__What the exercise asks__
The pictures get left out, but everything else in the listing below must be duplicated exactly.

__Data listing__
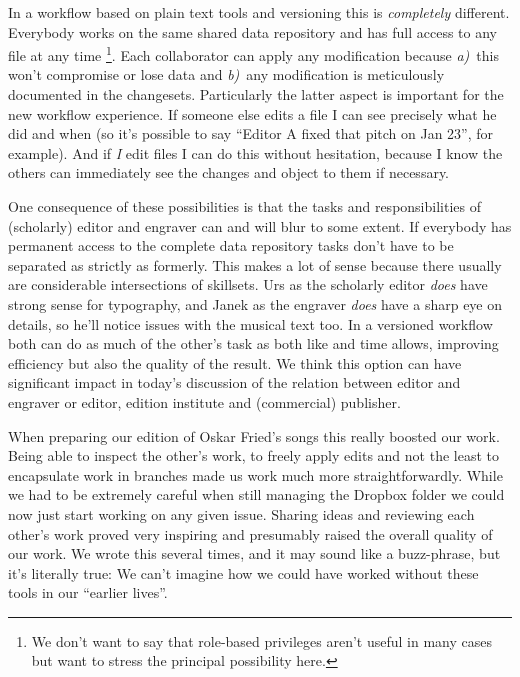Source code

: \documentclass[11pt,a4paper]{article}
\begin{document}
In a workflow based on plain text tools and versioning this is \emph{completely} different.
Everybody works on the same shared data repository and has full access to any file at any
time%
\footnote{We don't want to say that role-based privileges aren't useful in many cases
but want to stress the principal possibility here.}.
Each collaborator can apply any modification because 
\mbox{\emph{a)} this} won't compromise or lose data and
\mbox{\emph{b)} any} modification is meticulously documented in the changesets.
Particularly the latter aspect is important for the new workflow experience. If someone
else edits a file I can see precisely what he did and when (so it's possible to say
“Editor A fixed that pitch on Jan 23”, for example). And if \emph{I} edit files I can
do this without hesitation, because I know the others can immediately see the changes
and object to them if necessary.

One consequence of these possibilities is that the tasks and responsibilities of
(scholarly) editor and engraver can and will blur to some extent. If everybody has
permanent access to the complete data repository tasks don't have to be separated as
strictly as formerly. This makes a lot of sense because there usually are considerable
intersections of skillsets. Urs as the scholarly editor \emph{does} have strong sense
for typography, and Janek as the engraver \emph{does} have a sharp eye on details, so
he'll notice issues with the musical text too. In a versioned workflow both can do
as much of the other's task as both like and time allows, improving efficiency but also
the quality of the result. We think this option can have significant impact in today's
discussion of the relation between editor and engraver or editor, edition institute and
(commercial) publisher.

When preparing our edition of Oskar Fried's songs this really boosted our work. Being
able to inspect the other's work, to freely apply edits and not the least to encapsulate
work in branches made us work much more straightforwardly. While we had to be
extremely careful when still managing the Dropbox folder we could now just start working
on any given issue. Sharing ideas and reviewing each other's work proved very inspiring
and presumably raised the overall quality of our work. We wrote this several times, and
it may sound like a buzz-phrase, but it's literally true: We can't imagine how we could
have worked without these tools in our “earlier lives”.
\end{document}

__Result__
Source code

: \documentclass[11pt,a4paper]{article}
\begin{document}
In a workflow based on plain text tools and versioning this is \emph{completely} different.
Everybody works on the same shared data repository and has full access to any file at any
time%
\footnote{We don't want to say that role-based privileges aren't useful in many cases
but want to stress the principal possibility here.}.
Each collaborator can apply any modification because 
\mbox{\emph{a)} this} won't compromise or lose data and
\mbox{\emph{b)} any} modification is meticulously documented in the changesets.
Particularly the latter aspect is important for the new workflow experience. If someone
else edits a file I can see precisely what he did and when (so it's possible to say
“Editor A fixed that pitch on Jan 23”, for example). And if \emph{I} edit files I can
do this without hesitation, because I know the others can immediately see the changes
and object to them if necessary.

One consequence of these possibilities is that the tasks and responsibilities of
(scholarly) editor and engraver can and will blur to some extent. If everybody has
permanent access to the complete data repository tasks don't have to be separated as
strictly as formerly. This makes a lot of sense because there usually are considerable
intersections of skillsets. Urs as the scholarly editor \emph{does} have strong sense
for typography, and Janek as the engraver \emph{does} have a sharp eye on details, so
he'll notice issues with the musical text too. In a versioned workflow both can do
as much of the other's task as both like and time allows, improving efficiency but also
the quality of the result. We think this option can have significant impact in today's
discussion of the relation between editor and engraver or editor, edition institute and
(commercial) publisher.

When preparing our edition of Oskar Fried's songs this really boosted our work. Being
able to inspect the other's work, to freely apply edits and not the least to encapsulate
work in branches made us work much more straightforwardly. While we had to be
extremely careful when still managing the Dropbox folder we could now just start working
on any given issue. Sharing ideas and reviewing each other's work proved very inspiring
and presumably raised the overall quality of our work. We wrote this several times, and
it may sound like a buzz-phrase, but it's literally true: We can't imagine how we could
have worked without these tools in our “earlier lives”.
\end{document}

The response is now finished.